Full sun indicates that your lawn gets complete sun between 10 am and 3 pm in the summer.  Afternoon sun does not have any effect on grass so afternoon shade will not hinder your lawn. 

Partial sun is a lawn that gets 3.5-4 hours of sun during 10 am and 3 pm.  For these situations your grasses of choice are BOBSod (Bull’s-Eye Bermuda) or St. Augustine in warmer climates and blue/rye or fescue in the cooler areas. 

Partial shade indicates that your lawn receives mostly shade during 10am and 3 pm, but you still receive 2.5-3 hours of sunlight.  For these areas you can choose between St. Augustine for warm climates, and fescue or blue/rye for cool season climates. 

If you have less than 2.5 hours of sunlight during the day you are going to struggle to grow any grass.  All living things need sunlight so your best option for this situation is a light pruning to at least allow for filtered sunlight throughout the day. 

3) Will you be mowing with a rotary or reel mower?

If you are using a reel mower than all of the grasses available on the market are well suited for you and your lawn.  If you will be using a rotary mower as most people do than you want to stick with grasses that can handle mowing heights of 3/4 inch or higher.  You will find that most grasses fit into this range except Tifgreen 328 and some of the ultra dwarf “Tif’s” on the market.  Some of the best home lawns have been proven  to be Sea Spray seashore paspalum, Platinum paspalum, BOBSod (Bull’s-Eye), Tifway II, and EZ- Turf in the warm season areas and fescue or blue/rye in the cool season areas.

4)   Are you willing to do the necessary maintenance to keep your lawn looking perfect all season long or are you looking for a lawn with virtually no maintenance except watering and mowing? 

All grasses on the market need to be lightly verticut, dethatched, and aerified at least once each season.  Hopefully you are not reading this saying that you don’t want to do any of these throughout the year so I am not going to put in any grass.  All of the items listed above are extremely simple to perform and all make for a healthy turfgrass plant. 
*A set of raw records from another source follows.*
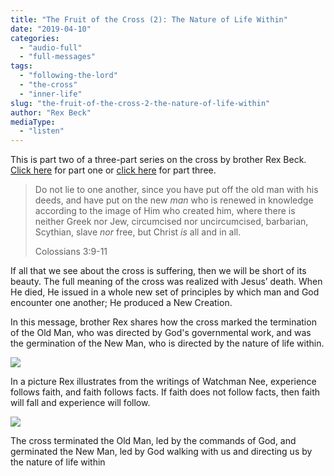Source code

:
 ```yaml
---
title: "The Fruit of the Cross (2): The Nature of Life Within"
date: "2019-04-10"
categories: 
  - "audio-full"
  - "full-messages"
tags: 
  - "following-the-lord"
  - "the-cross"
  - "inner-life"
slug: "the-fruit-of-the-cross-2-the-nature-of-life-within"
author: "Rex Beck"
mediaType: 
  - "listen"
---
```


This is part two of a three-part series on the cross by brother Rex Beck. [Click here](https://www.asweetsavor.org/the-fruit-of-the-cross-1-god-is-inward/) for part one or [click here](https://www.asweetsavor.org/the-fruit-of-the-cross-3-bringing-us-the-reality-of-god/) for part three.

> Do not lie to one another, since you have put off the old man with his deeds, and have put on the new _man_ who is renewed in knowledge according to the image of Him who created him, where there is neither Greek nor Jew, circumcised nor uncircumcised, barbarian, Scythian, slave _nor_ free, but Christ _is_ all and in all.
> 
> Colossians 3:9-11

If all that we see about the cross is suffering, then we will be short of its beauty. The full meaning of the cross was realized with Jesus’ death. When He died, He issued in a whole new set of principles by which man and God encounter one another; He produced a New Creation.

In this message, brother Rex shares how the cross marked the termination of the Old Man, who was directed by God's governmental work, and was the germination of the New Man, who is directed by the nature of life within.

![](https://www.asweetsavor.org/wp-content/uploads/Facts-faith-experience.png)

In a picture Rex illustrates from the writings of Watchman Nee, experience follows faith, and faith follows facts. If faith does not follow facts, then faith will fall and experience will follow.

![](https://www.asweetsavor.org/wp-content/uploads/diagram-of-the-cross-two-realms-2-1024x430.png)

The cross terminated the Old Man, led by the commands of God, and germinated the New Man, led by God walking with us and directing us by the nature of life within
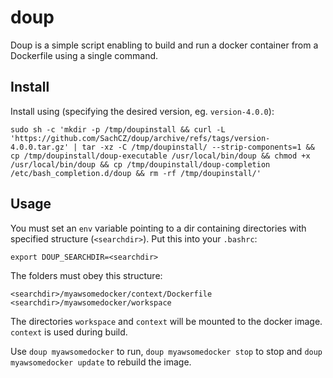 # doup

Doup is a simple script enabling to build and run a docker container from a Dockerfile using a single command.

## Install
Install using (specifying the desired version, eg. `version-4.0.0`):

```
sudo sh -c 'mkdir -p /tmp/doupinstall && curl -L 'https://github.com/SachCZ/doup/archive/refs/tags/version-4.0.0.tar.gz' | tar -xz -C /tmp/doupinstall/ --strip-components=1 && cp /tmp/doupinstall/doup-executable /usr/local/bin/doup && chmod +x /usr/local/bin/doup && cp /tmp/doupinstall/doup-completion /etc/bash_completion.d/doup && rm -rf /tmp/doupinstall/'
```

## Usage
You must set an `env` variable pointing to a dir containing directories with specified structure (`<searchdir>`). Put this into your
`.bashrc`:

```
export DOUP_SEARCHDIR=<searchdir>
```

The folders must obey this structure:
```
<searchdir>/myawsomedocker/context/Dockerfile
<searchdir>/myawsomedocker/workspace
```
The directories `workspace` and `context` will be mounted to the docker image. `context` is used during
build.

Use `doup myawsomedocker` to run, `doup myawsomedocker stop` to stop and `doup myawsomedocker
update` to rebuild the image.

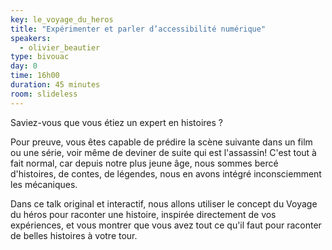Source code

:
 ```yaml
---
key: le_voyage_du_heros
title: "Expérimenter et parler d’accessibilité numérique"
speakers:
  - olivier_beautier
type: bivouac
day: 0
time: 16h00
duration: 45 minutes
room: slideless
---
```


Saviez-vous que vous étiez un expert en histoires ?

Pour preuve, vous êtes capable de prédire la scène suivante dans un film ou une série, voir même de deviner de suite qui est l'assassin! C'est tout à fait normal, car depuis notre plus jeune âge, nous sommes bercé d'histoires, de contes, de légendes, nous en avons intégré inconsciemment les mécaniques.

Dans ce talk original et interactif, nous allons utiliser le concept du Voyage du héros pour raconter une histoire, inspirée directement de vos expériences, et vous montrer que vous avez tout ce qu'il faut pour raconter de belles histoires à votre tour.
5) Do you want an environmentally friendly grass?

Try the new paspalums and realize how nice it is to cut 2/3rds of your nitrogen fertilizer program out each year.  Do you not like to overseed?  These are grasses that can hold  color 4-6 weeks longer than bermudagrasses and will green up 4-6 weeks earlier giving you a shorter dormancy period.  Check out my old blogs on this and check out the video with “The Garden Guy” to see just how amazing the color is on this warm season grass wonder.

6) What grass has the best drought tolerance?

I am not going to run through the list of each grasses’ drought tolerance, but I will tell you that these studies show  how long a grass can stay alive without watering, not how aesthetically pleasing they are.  You will have to water most grasses every 2-3 days throughout the summer season.

So ask yourself these questions before choosing your sod.  Don’t get caught up in the price of each particular grass– concentrate more on the attributes of the lawn you desire.